Maternità surrogata. Corte d'Appello riconosce paternità di due bambini nati negli Usa
La Corte di Appello di Milano ha ordinato all'Ufficiale di Stato civile milanese di trascrivere integralmente nel registro degli atti di nascita del Comune i certificati di due bambini nati in California grazie alla tecnica dell'utero in affitto. Un altro riconoscimento a suon di sentenze di quella maternità surrogata che per legge in Italia invece è vietata. I due bimbi, che hanno la stessa madre (la venditrice di ovociti, ignota e con ogni probabilità semplicemente scelta su un catalogo in base a caratteristiche somatiche e genetiche), sono figli biologici di due uomini italiani, coniugati tra loro negli Usa e soci dell'associazione Famiglie Arcobaleno. Si parla dunque di due papà, perché i bambini sono stati concepiti in provetta dagli ovociti di una sola donna e dal seme di entrambi gli uomini. Ma di madri, a ben vedere, ce ne sono due: oltre a quella genetica c'è infatti quella che li ha portati in grembo e partoriti, e che per la legge italiana sarebbe la loro vera madre. L'una e l'altra donna, però, vengono estromesse da ogni legame con i bambini in tutti i contratti di maternità surrogata, dunque si presume anche in questo caso. La madre, in altre parole, viene cancellata.

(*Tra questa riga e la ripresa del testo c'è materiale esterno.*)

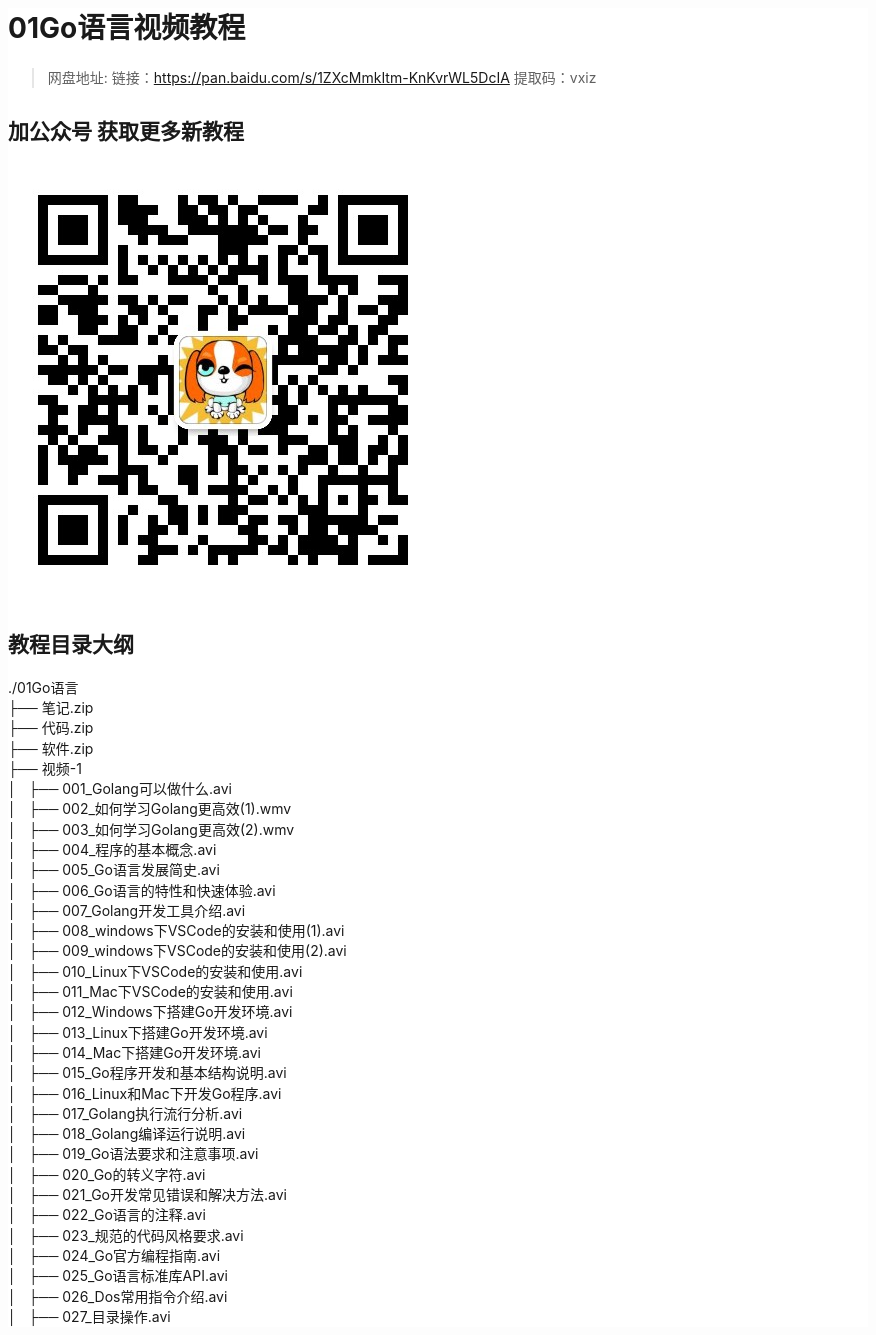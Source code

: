 # 01Go语言视频教程

> 网盘地址: 链接：https://pan.baidu.com/s/1ZXcMmkItm-KnKvrWL5DcIA 提取码：vxiz

## 加公众号 获取更多新教程
 ![](assets/vxlogo.jpg)
## 教程目录大纲
./01Go语言  
├── 笔记.zip  
├── 代码.zip  
├── 软件.zip  
├── 视频-1  
│   ├── 001_Golang可以做什么.avi  
│   ├── 002_如何学习Golang更高效(1).wmv  
│   ├── 003_如何学习Golang更高效(2).wmv  
│   ├── 004_程序的基本概念.avi  
│   ├── 005_Go语言发展简史.avi  
│   ├── 006_Go语言的特性和快速体验.avi  
│   ├── 007_Golang开发工具介绍.avi  
│   ├── 008_windows下VSCode的安装和使用(1).avi  
│   ├── 009_windows下VSCode的安装和使用(2).avi  
│   ├── 010_Linux下VSCode的安装和使用.avi  
│   ├── 011_Mac下VSCode的安装和使用.avi  
│   ├── 012_Windows下搭建Go开发环境.avi  
│   ├── 013_Linux下搭建Go开发环境.avi  
│   ├── 014_Mac下搭建Go开发环境.avi  
│   ├── 015_Go程序开发和基本结构说明.avi  
│   ├── 016_Linux和Mac下开发Go程序.avi  
│   ├── 017_Golang执行流行分析.avi  
│   ├── 018_Golang编译运行说明.avi  
│   ├── 019_Go语法要求和注意事项.avi  
│   ├── 020_Go的转义字符.avi  
│   ├── 021_Go开发常见错误和解决方法.avi  
│   ├── 022_Go语言的注释.avi  
│   ├── 023_规范的代码风格要求.avi  
│   ├── 024_Go官方编程指南.avi  
│   ├── 025_Go语言标准库API.avi  
│   ├── 026_Dos常用指令介绍.avi  
│   ├── 027_目录操作.avi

I bambini negli Stati Uniti risultano figli dei due papà ma in Italia resteranno figli del solo papà biologico - come indicato negli atti di nascita -, ottenendo però il cognome di entrambi gli uomini ma senza essere fratelli.
L'ufficiale di stato civile milanese aveva rifiutato la richiesta della coppia ritenendola contraria all'ordine pubblico perché i bambini erano nati per il tramite della maternità surrogata (tecnica riproduttiva vietata in Italia dalla legge 40) e perché riportavano i cognomi di entrambi i committenti, pratica non consentita dalla legge italiana nel caso di due persone dello stesso sesso.

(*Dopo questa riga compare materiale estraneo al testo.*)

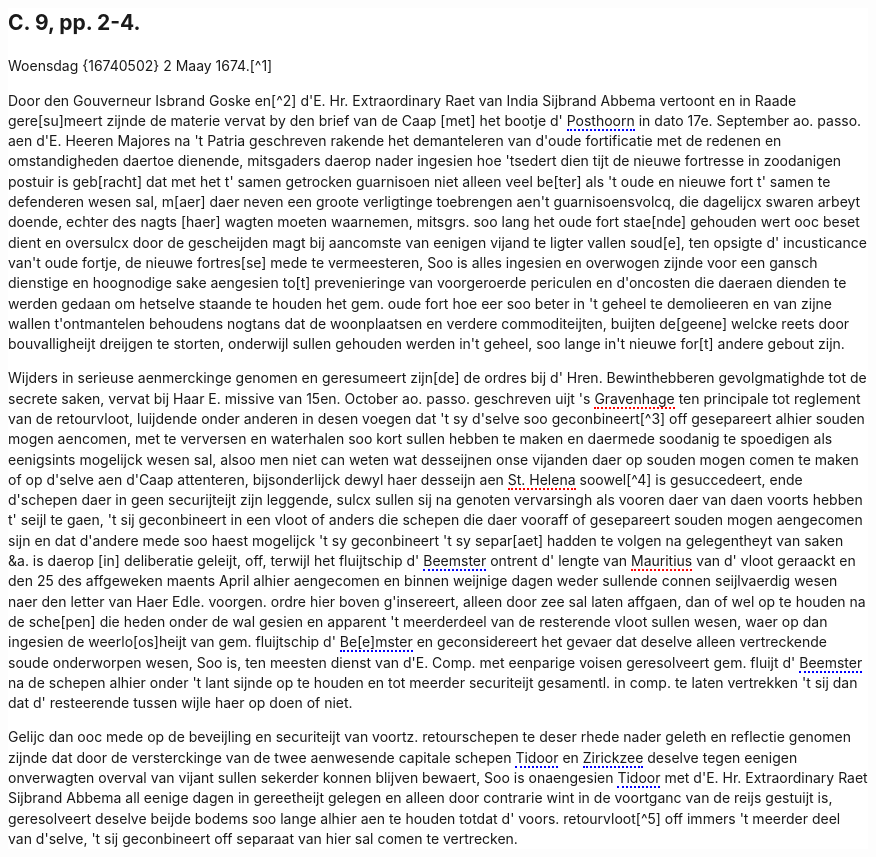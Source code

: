 ## C. 9, pp. 2-4.

Woensdag {16740502} 2 Maay 1674.[^1] 

Door den Gouverneur Isbrand Goske en[^2] d'E. Hr. Extraordinary Raet van India Sijbrand Abbema vertoont en in Raade gere[su]meert zijnde de materie vervat by den brief van de Caap [met] het bootje d' <span style="border-bottom: 2px dotted #0000FF;">Posthoorn</span> in dato 17e. September ao. passo. aen d'E. Heeren Majores na 't Patria geschreven rakende het demanteleren van d'oude fortificatie met de redenen en omstandigheden daertoe dienende, mitsgaders daerop nader ingesien hoe 'tsedert dien tijt de nieuwe fortresse in zoodanigen postuir is geb[racht] dat met het t' samen getrocken guarnisoen niet alleen veel be[ter] als 't oude en nieuwe fort t' samen te defenderen wesen sal, m[aer] daer neven een groote verligtinge toebrengen aen't guarnisoensvolcq, die dagelijcx swaren arbeyt doende, echter des nagts [haer] wagten moeten waarnemen, mitsgrs. soo lang het oude fort stae[nde] gehouden wert ooc beset dient en oversulcx door de gescheijden magt bij aancomste van eenigen vijand te ligter vallen soud[e], ten opsigte d' incusticance van't oude fortje, de nieuwe fortres[se] mede te vermeesteren, Soo is alles ingesien en overwogen zijnde voor een gansch dienstige en hoognodige sake aengesien to[t] prevenieringe van voorgeroerde periculen en d'oncosten die daeraen dienden te werden gedaan om hetselve staande te houden het gem. oude fort hoe eer soo beter in 't geheel te demolieeren en van zijne wallen t'ontmantelen behoudens nogtans dat de woonplaatsen en verdere commoditeijten, buijten de[geene] welcke reets door bouvalligheijt dreijgen te storten, onderwijl sullen gehouden werden in't geheel, soo lange in't nieuwe for[t] andere gebout zijn.

Wijders in serieuse aenmerckinge genomen en geresumeert zijn[de] de ordres bij d' Hren. Bewinthebberen gevolgmatighde tot de secrete saken, vervat bij Haar E. missive van 15en. October ao. passo. geschreven uijt 's <span style="border-bottom: 2px dotted #FF0000;">Gravenhage</span> ten principale tot reglement van de retourvloot, luijdende onder anderen in desen voegen dat 't sy d'selve soo geconbineert[^3] off gesepareert alhier souden mogen aencomen, met te verversen en waterhalen soo kort sullen hebben te maken en daermede soodanig te spoedigen als eenigsints mogelijck wesen sal, alsoo men niet can weten wat desseijnen onse vijanden daer op souden mogen comen te maken of op d'selve aen d'Caap attenteren, bijsonderlijck dewyl haer desseijn aen <span style="border-bottom: 2px dotted #FF0000;">St. Helena</span> soowel[^4] is gesuccedeert, ende d'schepen daer in geen securijteijt zijn leggende, sulcx sullen sij na genoten vervarsingh als vooren daer van daen voorts hebben t' seijl te gaen, 't sij geconbineert in een vloot of anders die schepen die daer vooraff of gesepareert souden mogen aengecomen sijn en dat d'andere mede soo haest mogelijck 't sy geconbineert 't sy separ[aet] hadden te volgen na gelegentheyt van saken &a. is daerop [in] deliberatie geleijt, off, terwijl het fluijtschip d' <span style="border-bottom: 2px dotted #0000FF;">Beemster</span> ontrent d' lengte van <span style="border-bottom: 2px dotted #FF0000;">Mauritius</span> van d' vloot geraackt en den 25 des affgeweken maents April alhier aengecomen en binnen weijnige dagen weder sullende connen seijlvaerdig wesen naer den letter van Haer Edle. voorgen. ordre hier boven g'insereert, alleen door zee sal laten affgaen, dan of wel op te houden na de sche[pen] die heden onder de wal gesien en apparent 't meerderdeel van de resterende vloot sullen wesen, waer op dan ingesien de weerlo[os]heijt van gem. fluijtschip d' <span style="border-bottom: 2px dotted #0000FF;">Be[e]mster</span> en geconsidereert het gevaer dat deselve alleen vertreckende soude onderworpen wesen, Soo is, ten meesten dienst van d'E. Comp. met eenparige voisen geresolveert gem. fluijt d' <span style="border-bottom: 2px dotted #0000FF;">Beemster</span> na de schepen alhier onder 't lant sijnde op te houden en tot meerder securiteijt gesamentl. in comp. te laten vertrekken 't sij dan dat d' resteerende tussen wijle haer op doen of niet.

Gelijc dan ooc mede op de beveijling en securiteijt van voortz. retourschepen te deser rhede nader geleth en reflectie genomen zijnde dat door de versterckinge van de twee aenwesende capitale schepen <span style="border-bottom: 2px dotted #0000FF;">Tidoor</span> en <span style="border-bottom: 2px dotted #0000FF;">Zirickzee</span> deselve tegen eenigen onverwagten overval van vijant sullen sekerder konnen blijven bewaert, Soo is onaengesien <span style="border-bottom: 2px dotted #0000FF;">Tidoor</span> met d'E. Hr. Extraordinary Raet Sijbrand Abbema all eenige dagen in gereetheijt gelegen en alleen door contrarie wint in de voortganc van de reijs gestuijt is, geresolveert deselve beijde bodems soo lange alhier aen te houden totdat d' voors. retourvloot[^5] off immers 't meerder deel van d'selve, 't sij geconbineert off separaat van hier sal comen te vertrecken.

Dalla mancata richiesta di trascrizione discendeva che i bambini non potevano provare di essere riconosciuti in Italia come figli dai due uomini e, quindi, non potevano godere della cittadinanza italiana. Il Tribunale in primo grado aveva rigettato il ricorso dei due, i quali hanno però deciso di impugnare il provvedimento denunciandone l`ingiustizia al giudice di grado superiore, assistiti dai legali della rete Lenford, specializzata in vicende giudiziarie di persone "Lgbt".
Secondo la Corte di appello, gli atti di nascita dei due bambini non contrastano con l`ordine pubblico: il compito del giudice, a parere dei magistrati milanesi, è salvaguardare l`interesse preminente dei minori, che in questo caso si sostanzierebbe nel diritto a conservare lo status di figlio, a circolare liberamente nel territorio italiano ed europeo, ad essere rappresentato dal genitore nei rapporti con le istituzioni italiane, e a preservare la propria identità. La Corte d'Appello ha anche evidenziato come diniego dell`Ufficiale di Stato civile violasse il disposto della Convenzione europea dei diritti dell'uomo (Cedu), che presta tutela ai legami familiari a prescindere dal modo in cui sono sorti. Il Consiglio d'Europa cui la Cedu fa riferimento ha tuttavia recentemente respinto la proposta di legalizzare la maternità surrogata. Un dato che fa riflettere sull'interpretazione assegnata alla Convenzione dal giudice di Milano.